Senza però fermarsi alla pura retorica gli otto giornalisti sono stati invitati a mostrare ai 40 partecipanti (metà alunni della scuola, metà esterni) alcuni del loro migliori lavori, per poi smontarne la realizzazione e definire un modus operandi che fa del lavoro di ricerca e verifica il proprio cardine. Ed è così che la squadra di Report ha sezionato alcune delle migliori inchieste andate in onda: “La strage nascosta” di Ranucci, che documenta l’uso di armi chimiche da parte dell’esercito americano per espugnare la città irachena di Fallujah, “Il re della bistecca” della Giannini, su una truffa internazionale che ha coinvolto il gruppo Cremonini, e “Di pubblico demanio” di Casalini, sugli stabilimenti balneari di Ostia che occupano il demanio marittimo in cambio di un canone ridicolo.
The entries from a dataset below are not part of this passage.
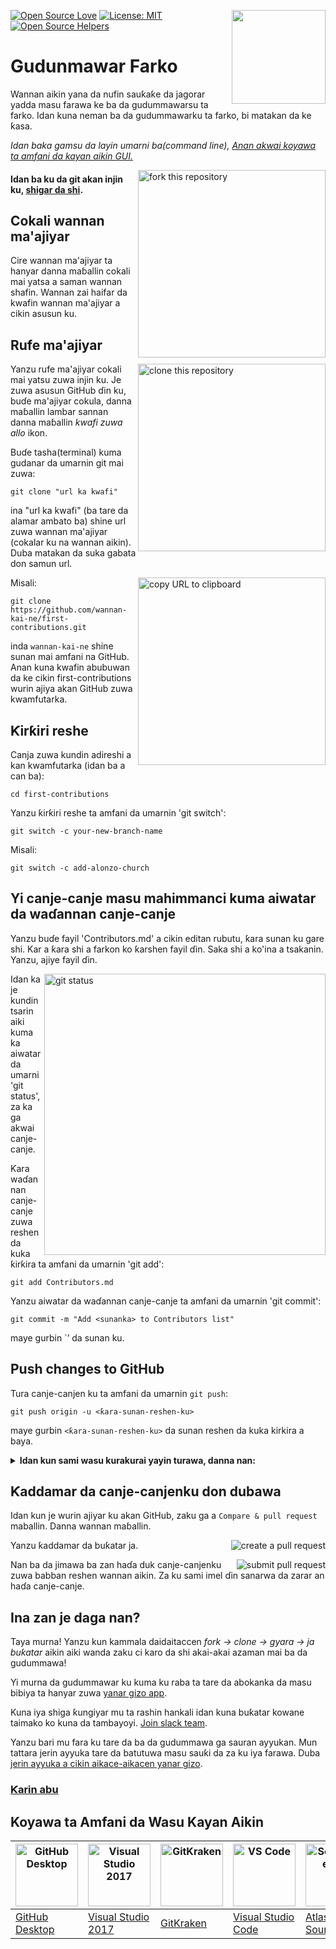 [![Open Source Love](https://firstcontributions.github.io/open-source-badges/badges/open-source-v1/open-source.svg)](https://github.com/firstcontributions/open-source-badges)
[<img align="right" width="150" src="https://firstcontributions.github.io/assets/Readme/join-slack-team.png">](https://join.slack.com/t/firstcontributors/shared_invite/zt-vchl8cde-S0KstI_jyCcGEEj7rSTQiA)
[![License: MIT](https://img.shields.io/badge/License-MIT-green.svg)](https://opensource.org/licenses/MIT)
[![Open Source Helpers](https://www.codetriage.com/roshanjossey/first-contributions/badges/users.svg)](https://www.codetriage.com/roshanjossey/first-contributions)


# Gudunmawar Farko

Wannan aikin yana da nufin sauƙaƙe da jagorar yadda masu farawa ke ba da gudummawarsu ta farko. 
Idan kuna neman ba da gudummawarku ta farko, bi matakan da ke ƙasa.

_Idan baka gamsu da layin umarni ba(command line), [Anan akwai koyawa ta amfani da kayan aikin GUI.](#tutorials-using-other-tools)_

<img align="right" width="300" src="https://firstcontributions.github.io/assets/Readme/fork.png" alt="fork this repository" />

#### Idan ba ku da git akan injin ku, [shigar da shi](https://help.github.com/articles/set-up-git/).

## Cokali wannan ma'ajiyar

Cire wannan ma'ajiyar ta hanyar danna maɓallin cokali mai yatsa a saman wannan shafin.
Wannan zai haifar da kwafin wannan ma'ajiyar a cikin asusun ku.

## Rufe ma'ajiyar

<img align="right" width="300" src="https://firstcontributions.github.io/assets/Readme/clone.png" alt="clone this repository" />

Yanzu rufe ma'ajiyar cokali mai yatsu zuwa injin ku. Je zuwa asusun GitHub ɗin ku, buɗe ma'ajiyar cokula, danna maɓallin lambar sannan danna maɓallin _kwafi zuwa allo_ ikon.

Buɗe tasha(terminal) kuma gudanar da umarnin git mai zuwa:

```
git clone "url ka kwafi"
```

ina "url ka kwafi" (ba tare da alamar ambato ba) shine url zuwa wannan ma'ajiyar (cokalar ku na wannan aikin). Duba matakan da suka gabata don samun url.

<img align="right" width="300" src="https://firstcontributions.github.io/assets/Readme/copy-to-clipboard.png" alt="copy URL to clipboard" />

Misali:

```
git clone https://github.com/wannan-kai-ne/first-contributions.git
```

inda `wannan-kai-ne` shine sunan mai amfani na GitHub. Anan kuna kwafin abubuwan da ke cikin first-contributions wurin ajiya akan GitHub zuwa kwamfutarka.

## Ƙirƙiri reshe

Canja zuwa kundin adireshi a kan kwamfutarka (idan ba a can ba):

```
cd first-contributions
```

Yanzu ƙirƙiri reshe ta amfani da umarnin 'git switch':

```
git switch -c your-new-branch-name
```

Misali:

```
git switch -c add-alonzo-church
```

## Yi canje-canje masu mahimmanci kuma aiwatar da waɗannan canje-canje

Yanzu buɗe fayil 'Contributors.md' a cikin editan rubutu, ƙara sunan ku gare shi. Kar a ƙara shi a farkon ko ƙarshen fayil ɗin. Saka shi a ko'ina a tsakanin. Yanzu, ajiye fayil ɗin.

<img align="right" width="450" src="https://firstcontributions.github.io/assets/Readme/git-status.png" alt="git status" />

Idan ka je kundin tsarin aiki kuma ka aiwatar da umarni 'git status', za ka ga akwai canje-canje.

Ƙara waɗannan canje-canje zuwa reshen da kuka ƙirƙira ta amfani da umarnin 'git add':

```
git add Contributors.md
```

Yanzu aiwatar da waɗannan canje-canje ta amfani da umarnin 'git commit':

```
git commit -m "Add <sunanka> to Contributors list"
```

maye gurbin `<sunanka>’ da sunan ku.
## Push changes to GitHub

Tura canje-canjen ku ta amfani da umarnin `git push`:

```
git push origin -u <ƙara-sunan-reshen-ku>
```

maye gurbin `<ƙara-sunan-reshen-ku>` da sunan reshen da kuka kirkira a baya.

<details>
<summary> <strong>Idan kun sami wasu kurakurai yayin turawa, danna nan:</strong> </summary>

* ### Authentication Error
     <pre>nesa: An cire goyan bayan tantance kalmar sirri a ranar 13 ga Agusta, 2021. Da fatan za a yi amfani da alamar samun damar sirri maimakon.
  remote: Da fatan za a gani https://github.blog/2020-12-15-token-authentication-requirements-for-git-operations/ don ƙarin bayani.
  fatal: Authentication failed for 'https://github.com/<your-username>/first-contributions.git/'</pre>  
   Go to [GitHub's tutorial](https://docs.github.com/en/authentication/connecting-to-github-with-ssh/adding-a-new-ssh-key-to-your-github-account) akan samarwa da daidaita maɓallin SSH zuwa asusun ku.

</details>

## Ƙaddamar da canje-canjenku don dubawa

Idan kun je wurin ajiyar ku akan GitHub, zaku ga a `Compare & pull request` maballin. Danna wannan maɓallin.

<img style="float: right;" src="https://firstcontributions.github.io/assets/Readme/compare-and-pull.png" alt="create a pull request" />

Yanzu ƙaddamar da buƙatar ja.

<img style="float: right;" src="https://firstcontributions.github.io/assets/Readme/submit-pull-request.png" alt="submit pull request" />

Nan ba da jimawa ba zan haɗa duk canje-canjenku zuwa babban reshen wannan aikin. Za ku sami imel ɗin sanarwa da zarar an haɗa canje-canje.

## Ina zan je daga nan?

Taya murna! Yanzu kun kammala daidaitaccen _fork -> clone -> gyara -> ja buƙatar_ aikin aiki wanda zaku ci karo da shi akai-akai azaman mai ba da gudummawa!

Yi murna da gudummawar ku kuma ku raba ta tare da abokanka da masu bibiya ta hanyar zuwa [yanar gizo app](https://firstcontributions.github.io/#social-share).

Kuna iya shiga ƙungiyar mu ta rashin hankali idan kuna buƙatar kowane taimako ko kuna da tambayoyi. [Join slack team](https://join.slack.com/t/firstcontributors/shared_invite/zt-vchl8cde-S0KstI_jyCcGEEj7rSTQiA).

Yanzu bari mu fara ku tare da ba da gudummawa ga sauran ayyukan. Mun tattara jerin ayyuka tare da batutuwa masu sauƙi da za ku iya farawa. Duba [jerin ayyuka a cikin aikace-aikacen yanar gizo](https://firstcontributions.github.io/#project-list).

### [Ƙarin abu](additional-material/git_workflow_scenarios/additional-material.md)

## Koyawa ta Amfani da Wasu Kayan Aikin

| <a href="gui-tool-tutorials/github-desktop-tutorial.md"><img alt="GitHub Desktop" src="https://desktop.github.com/images/desktop-icon.svg" width="100"></a> | <a href="gui-tool-tutorials/github-windows-vs2017-tutorial.md"><img alt="Visual Studio 2017" src="https://upload.wikimedia.org/wikipedia/commons/c/cd/Visual_Studio_2017_Logo.svg" width="100"></a> | <a href="gui-tool-tutorials/gitkraken-tutorial.md"><img alt="GitKraken" src="https://firstcontributions.github.io/assets/gui-tool-tutorials/gitkraken-tutorial/gk-icon.png" width="100"></a> | <a href="gui-tool-tutorials/github-windows-vs-code-tutorial.md"><img alt="VS Code" src="https://upload.wikimedia.org/wikipedia/commons/2/2d/Visual_Studio_Code_1.18_icon.svg" width=100></a> | <a href="gui-tool-tutorials/sourcetree-macos-tutorial.md"><img alt="Sourcetree App" src="https://wac-cdn.atlassian.com/dam/jcr:81b15cde-be2e-4f4a-8af7-9436f4a1b431/Sourcetree-icon-blue.svg" width=100></a> | <a href="gui-tool-tutorials/github-windows-intellij-tutorial.md"><img alt="IntelliJ IDEA" src="https://upload.wikimedia.org/wikipedia/commons/thumb/9/9c/IntelliJ_IDEA_Icon.svg/512px-IntelliJ_IDEA_Icon.svg.png" width=100></a> |
| ----------------------------------------------------------------------------------------------------------------------------------------------------------- | --------------------------------------------------------------------------------------------------------------------------------------------------------------------------------------------------- | -------------------------------------------------------------------------------------------------------------------------------------------------------------------------------------------- | -------------------------------------------------------------------------------------------------------------------------------------------------------------------------------------------- | ------------------------------------------------------------------------------------------------------------------------------------------------------------------------------------------------------------ | -------------------------------------------------------------------------------------------------------------------------------------------------------------------------------------------------------------------------------- |
| [GitHub Desktop](gui-tool-tutorials/github-desktop-tutorial.md)                                                                                             | [Visual Studio 2017](gui-tool-tutorials/github-windows-vs2017-tutorial.md)                                                                                                                          | [GitKraken](gui-tool-tutorials/gitkraken-tutorial.md)                                                                                                                                        | [Visual Studio Code](gui-tool-tutorials/github-windows-vs-code-tutorial.md)                                                                                                                  | [Atlassian Sourcetree](gui-tool-tutorials/sourcetree-macos-tutorial.md)                                                                                                                                      | [IntelliJ IDEA](gui-tool-tutorials/github-windows-intellij-tutorial.md)                                                                                                                                                          |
A smontare “Spazzatura”, uno dei suoi ultimi lavori per “Presa Diretta” di Riccardo Iacona, si è prestato anche Domenico Iannacone. Per raccontare la Campania dei rifiuti, il giornalista ha attraversato la regione in lungo e in largo fra le ecoballe di Taverna del Re, le numerose discariche che non sono mai state bonificate e il micidiale percolato che continua ad avvelenare acqua e aria. «Alla ricerca e alla “presa diretta” della realtà - ha detto Iannacone - aggiungo sempre una carica empatica che mi permette di avvicinare le persone che incontro».

Analizzato durante la Winter School anche il tema dell’inchiesta giornalistica in un contenitore di infotainment, sotto la guida della iena, per l’occasione senza giacca né cravatta, Pablo Trincia. «Dopo aver lavorato tre anni come freelance per la carta stampata - ha detto Trincia - ero deciso ad abbandonare la professione». Dalla crisi matura la decisione di lanciarsi nel mondo video e forte delle cinque lingue parlate, tra cui il kiswahili e il wolof, diventa una delle iene di Davide Parenti. È così che nascono pezzi come “Giamaica a mano armata” e “I disperati del Sahara”, in cui, ha spiegato Trincia, tutto è strettamente pianificato dalla redazione di Milano e ben poco è lasciato all’improvvisazione.

A spiegare una situazione di mercato sempre più complessa ci hanno pensato Cairola, autore e co-direttore di “Citizen Berlusconi”, e Neri, produttore indipendente di documentari e fondatore della Lupin Film. Prodotto dall’americana Pbs e da un pool di televisioni europee, “Citizen Berlusconi” è un caso di produzione internazionale garantita da una buona dose di intraprendenza e un’idea vincente. Tra i primi documentari prodotti da Neri c’è invece “H.O.T. Human Organ Traffic” di Roberto Orazi, risultato di una produzione indipendente sempre pronta a ragionare su una buona proposta.

 

Se per tanti l’approdo alla professione ha significato superare un momento di disamore e di disincanto, questo non vale per Giorgio Fornoni. Di professione commercialista e giornalista honoris causa da pochi anni, Fornoni parte appena può per ogni zona del mondo, di solito le più problematiche, per realizzare reportage fotografici e video. Lavori che solo poco tempo fa hanno trovato spazio sulle reti televisive nazionali. Ma i rifiuti anziché frustrazione lo hanno portato a perseverare. «Non ho mai pensato - ha detto il giornalista - di smettere di raccontare storie, era l’unica cosa che potevo fare per me e per le persone che incontravo». Poi l’incontro con la Gabanelli e il lavoro a Report. Ma la visibilità non ha cambiato il modo di lavorare di Fornoni, irrefrenabile e sempre a caccia del reportage impossibile.